- **Work instructions**: Since the pictures are not wanted, reproduce only the rest of the records, exactly as given.

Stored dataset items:
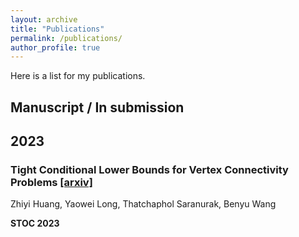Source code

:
 ```yaml
---
layout: archive
title: "Publications"
permalink: /publications/
author_profile: true
---
```


Here is a list for my publications.

## Manuscript / In submission

## 2023

### Tight Conditional Lower Bounds for Vertex Connectivity Problems [[arxiv]](https://arxiv.org/abs/2212.00359)

Zhiyi Huang, Yaowei Long, Thatchaphol Saranurak, Benyu Wang

**STOC 2023**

- **Answer box**:
Source code

:
 ```yaml
---
layout: archive
title: "Publications"
permalink: /publications/
author_profile: true
---
```


Here is a list for my publications.

## Manuscript / In submission

## 2023

### Tight Conditional Lower Bounds for Vertex Connectivity Problems [[arxiv]](https://arxiv.org/abs/2212.00359)

Zhiyi Huang, Yaowei Long, Thatchaphol Saranurak, Benyu Wang

**STOC 2023**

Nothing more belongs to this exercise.